Provided records:
________________________

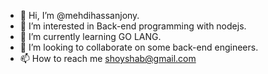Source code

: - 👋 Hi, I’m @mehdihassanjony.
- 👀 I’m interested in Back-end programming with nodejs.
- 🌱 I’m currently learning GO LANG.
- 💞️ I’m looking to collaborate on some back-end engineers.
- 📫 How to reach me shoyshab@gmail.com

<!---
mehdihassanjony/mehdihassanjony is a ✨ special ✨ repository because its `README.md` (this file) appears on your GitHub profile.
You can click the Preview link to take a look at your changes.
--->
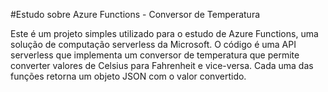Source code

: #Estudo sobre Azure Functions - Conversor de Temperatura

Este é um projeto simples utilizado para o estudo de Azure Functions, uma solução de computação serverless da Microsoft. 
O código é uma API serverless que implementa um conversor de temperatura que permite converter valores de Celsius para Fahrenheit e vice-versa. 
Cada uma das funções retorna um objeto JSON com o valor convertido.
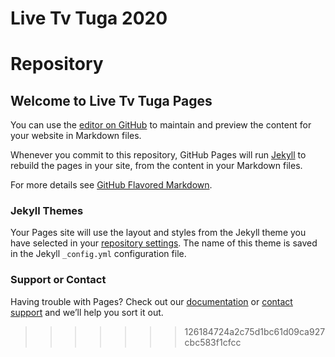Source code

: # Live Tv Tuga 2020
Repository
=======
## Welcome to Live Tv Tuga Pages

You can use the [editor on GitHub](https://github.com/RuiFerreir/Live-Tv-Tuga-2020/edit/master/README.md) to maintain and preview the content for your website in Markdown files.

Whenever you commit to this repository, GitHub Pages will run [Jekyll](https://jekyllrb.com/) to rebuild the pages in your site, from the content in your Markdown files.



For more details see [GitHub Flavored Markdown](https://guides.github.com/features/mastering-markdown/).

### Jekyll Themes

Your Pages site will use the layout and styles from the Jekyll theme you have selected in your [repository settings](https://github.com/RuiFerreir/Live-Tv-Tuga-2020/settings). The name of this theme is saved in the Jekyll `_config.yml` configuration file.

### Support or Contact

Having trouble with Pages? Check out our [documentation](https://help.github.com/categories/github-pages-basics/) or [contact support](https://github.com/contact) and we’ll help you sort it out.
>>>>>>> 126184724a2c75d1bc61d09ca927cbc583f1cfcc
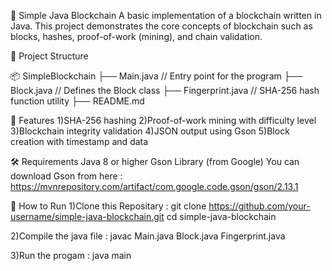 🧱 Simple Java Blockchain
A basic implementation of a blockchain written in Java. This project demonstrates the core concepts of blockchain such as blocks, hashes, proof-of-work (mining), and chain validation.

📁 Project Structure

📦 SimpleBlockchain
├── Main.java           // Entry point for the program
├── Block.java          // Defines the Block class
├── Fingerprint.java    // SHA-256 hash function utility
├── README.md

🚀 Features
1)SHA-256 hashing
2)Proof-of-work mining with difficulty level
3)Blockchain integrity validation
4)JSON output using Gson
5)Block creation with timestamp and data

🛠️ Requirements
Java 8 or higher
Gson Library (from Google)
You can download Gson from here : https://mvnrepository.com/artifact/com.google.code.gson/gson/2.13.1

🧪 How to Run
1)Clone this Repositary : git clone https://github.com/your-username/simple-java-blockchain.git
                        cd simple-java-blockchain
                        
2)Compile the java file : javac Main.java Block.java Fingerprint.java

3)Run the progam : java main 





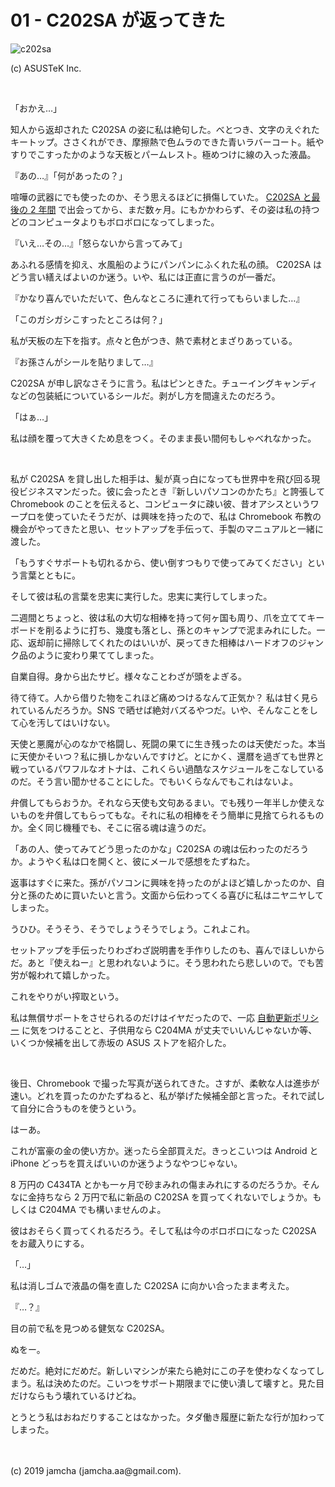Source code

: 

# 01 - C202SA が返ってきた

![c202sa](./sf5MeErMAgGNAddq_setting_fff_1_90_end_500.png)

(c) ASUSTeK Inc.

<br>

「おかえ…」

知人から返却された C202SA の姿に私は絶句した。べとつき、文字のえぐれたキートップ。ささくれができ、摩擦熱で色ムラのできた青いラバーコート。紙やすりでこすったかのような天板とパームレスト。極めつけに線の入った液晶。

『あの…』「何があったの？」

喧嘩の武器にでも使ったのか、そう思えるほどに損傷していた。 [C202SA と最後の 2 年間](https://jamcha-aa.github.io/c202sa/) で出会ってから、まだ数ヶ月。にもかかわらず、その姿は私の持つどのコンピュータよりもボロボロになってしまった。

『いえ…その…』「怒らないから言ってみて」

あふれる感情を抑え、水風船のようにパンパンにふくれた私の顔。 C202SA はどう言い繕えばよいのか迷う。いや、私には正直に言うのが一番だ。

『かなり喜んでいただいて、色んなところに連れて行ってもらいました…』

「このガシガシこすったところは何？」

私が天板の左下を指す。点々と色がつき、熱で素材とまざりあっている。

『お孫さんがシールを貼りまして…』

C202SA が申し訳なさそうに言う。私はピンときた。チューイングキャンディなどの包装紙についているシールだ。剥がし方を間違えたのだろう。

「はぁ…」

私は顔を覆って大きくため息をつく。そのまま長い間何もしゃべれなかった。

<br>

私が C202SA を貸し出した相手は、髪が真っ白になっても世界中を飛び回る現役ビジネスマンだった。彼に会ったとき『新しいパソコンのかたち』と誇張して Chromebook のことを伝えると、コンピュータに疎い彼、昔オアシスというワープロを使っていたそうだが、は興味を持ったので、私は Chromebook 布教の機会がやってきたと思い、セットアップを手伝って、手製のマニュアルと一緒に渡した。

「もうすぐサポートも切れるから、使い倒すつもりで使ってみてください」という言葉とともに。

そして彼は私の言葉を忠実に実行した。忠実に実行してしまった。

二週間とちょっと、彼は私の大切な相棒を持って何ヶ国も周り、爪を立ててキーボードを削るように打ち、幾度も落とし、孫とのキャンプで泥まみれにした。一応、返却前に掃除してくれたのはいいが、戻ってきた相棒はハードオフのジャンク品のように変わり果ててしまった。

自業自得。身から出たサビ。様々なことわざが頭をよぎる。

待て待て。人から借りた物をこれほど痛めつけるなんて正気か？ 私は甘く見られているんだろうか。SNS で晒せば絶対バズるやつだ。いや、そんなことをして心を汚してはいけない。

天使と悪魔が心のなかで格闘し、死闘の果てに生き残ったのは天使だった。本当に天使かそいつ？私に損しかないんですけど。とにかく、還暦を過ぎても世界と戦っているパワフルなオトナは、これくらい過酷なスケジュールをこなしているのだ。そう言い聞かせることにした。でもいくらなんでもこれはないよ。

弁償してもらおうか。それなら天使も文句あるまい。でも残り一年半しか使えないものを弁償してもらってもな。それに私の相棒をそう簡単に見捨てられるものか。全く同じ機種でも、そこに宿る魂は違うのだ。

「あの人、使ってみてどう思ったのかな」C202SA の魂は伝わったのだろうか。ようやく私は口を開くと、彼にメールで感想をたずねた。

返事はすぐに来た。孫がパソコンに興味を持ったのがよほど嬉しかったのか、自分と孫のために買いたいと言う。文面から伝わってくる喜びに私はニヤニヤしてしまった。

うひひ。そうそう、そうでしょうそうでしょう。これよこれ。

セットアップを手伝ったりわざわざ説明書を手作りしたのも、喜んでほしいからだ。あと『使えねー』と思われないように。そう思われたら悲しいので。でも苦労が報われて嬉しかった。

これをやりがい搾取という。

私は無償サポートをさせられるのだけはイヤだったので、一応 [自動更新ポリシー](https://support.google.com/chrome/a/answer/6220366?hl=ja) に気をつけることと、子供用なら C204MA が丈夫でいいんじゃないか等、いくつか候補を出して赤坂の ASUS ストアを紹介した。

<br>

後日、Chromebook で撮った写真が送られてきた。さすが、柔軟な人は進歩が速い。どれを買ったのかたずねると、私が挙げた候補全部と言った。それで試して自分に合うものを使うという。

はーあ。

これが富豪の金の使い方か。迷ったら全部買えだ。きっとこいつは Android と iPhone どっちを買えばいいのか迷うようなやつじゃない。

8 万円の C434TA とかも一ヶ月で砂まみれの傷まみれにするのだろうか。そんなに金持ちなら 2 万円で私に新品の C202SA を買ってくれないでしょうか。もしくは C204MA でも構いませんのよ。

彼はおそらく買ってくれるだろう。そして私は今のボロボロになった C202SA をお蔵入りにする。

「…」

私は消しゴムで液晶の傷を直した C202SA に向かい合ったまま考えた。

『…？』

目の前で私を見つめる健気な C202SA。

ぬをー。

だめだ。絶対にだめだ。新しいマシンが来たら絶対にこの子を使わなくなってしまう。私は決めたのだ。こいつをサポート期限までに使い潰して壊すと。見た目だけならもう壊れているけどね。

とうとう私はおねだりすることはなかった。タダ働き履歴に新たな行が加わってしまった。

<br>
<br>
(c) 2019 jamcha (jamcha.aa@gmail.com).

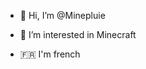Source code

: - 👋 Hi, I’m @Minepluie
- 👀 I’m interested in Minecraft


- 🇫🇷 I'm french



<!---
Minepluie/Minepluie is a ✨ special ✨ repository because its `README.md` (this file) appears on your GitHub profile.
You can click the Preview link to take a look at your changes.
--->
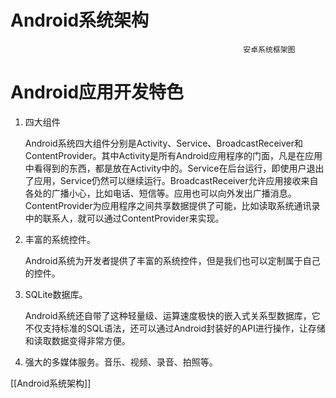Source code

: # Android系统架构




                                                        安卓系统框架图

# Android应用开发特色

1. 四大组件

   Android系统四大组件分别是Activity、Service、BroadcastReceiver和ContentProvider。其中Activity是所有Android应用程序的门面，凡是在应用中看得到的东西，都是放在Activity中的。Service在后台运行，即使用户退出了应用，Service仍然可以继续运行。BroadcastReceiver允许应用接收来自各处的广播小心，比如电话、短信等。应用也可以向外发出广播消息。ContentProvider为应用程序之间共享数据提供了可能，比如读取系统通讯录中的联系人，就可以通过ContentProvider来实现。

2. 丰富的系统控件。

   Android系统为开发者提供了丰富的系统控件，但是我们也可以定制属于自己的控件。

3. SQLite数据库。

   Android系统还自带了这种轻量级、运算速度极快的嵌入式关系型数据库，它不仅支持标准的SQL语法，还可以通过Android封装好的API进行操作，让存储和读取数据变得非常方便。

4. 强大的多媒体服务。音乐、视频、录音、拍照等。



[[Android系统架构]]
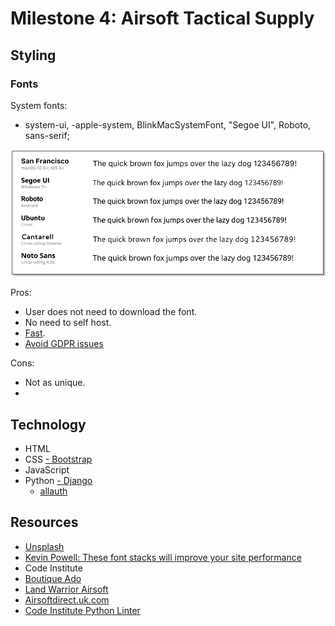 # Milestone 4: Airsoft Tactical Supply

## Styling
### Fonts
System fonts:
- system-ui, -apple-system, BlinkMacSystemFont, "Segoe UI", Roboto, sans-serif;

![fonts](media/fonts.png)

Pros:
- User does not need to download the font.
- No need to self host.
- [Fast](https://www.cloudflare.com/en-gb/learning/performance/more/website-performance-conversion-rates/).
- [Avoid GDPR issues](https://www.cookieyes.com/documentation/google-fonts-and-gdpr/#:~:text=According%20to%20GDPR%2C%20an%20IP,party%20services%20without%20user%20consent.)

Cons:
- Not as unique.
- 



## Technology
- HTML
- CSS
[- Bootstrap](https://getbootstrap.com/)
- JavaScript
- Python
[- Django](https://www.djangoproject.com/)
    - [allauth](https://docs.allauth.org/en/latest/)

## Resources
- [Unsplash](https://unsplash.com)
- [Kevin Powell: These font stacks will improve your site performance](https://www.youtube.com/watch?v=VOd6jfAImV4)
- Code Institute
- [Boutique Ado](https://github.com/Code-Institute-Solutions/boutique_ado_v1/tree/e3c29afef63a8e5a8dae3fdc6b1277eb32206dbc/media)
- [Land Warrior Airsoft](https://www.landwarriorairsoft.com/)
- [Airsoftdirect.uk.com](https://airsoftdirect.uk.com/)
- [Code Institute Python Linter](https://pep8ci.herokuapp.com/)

________________________

What is needed: Copy whichever lines of the records above contain the word "Functions".

Response box:
: #Estudo sobre Azure Functions - Conversor de Temperatura
Este é um projeto simples utilizado para o estudo de Azure Functions, uma solução de computação serverless da Microsoft. 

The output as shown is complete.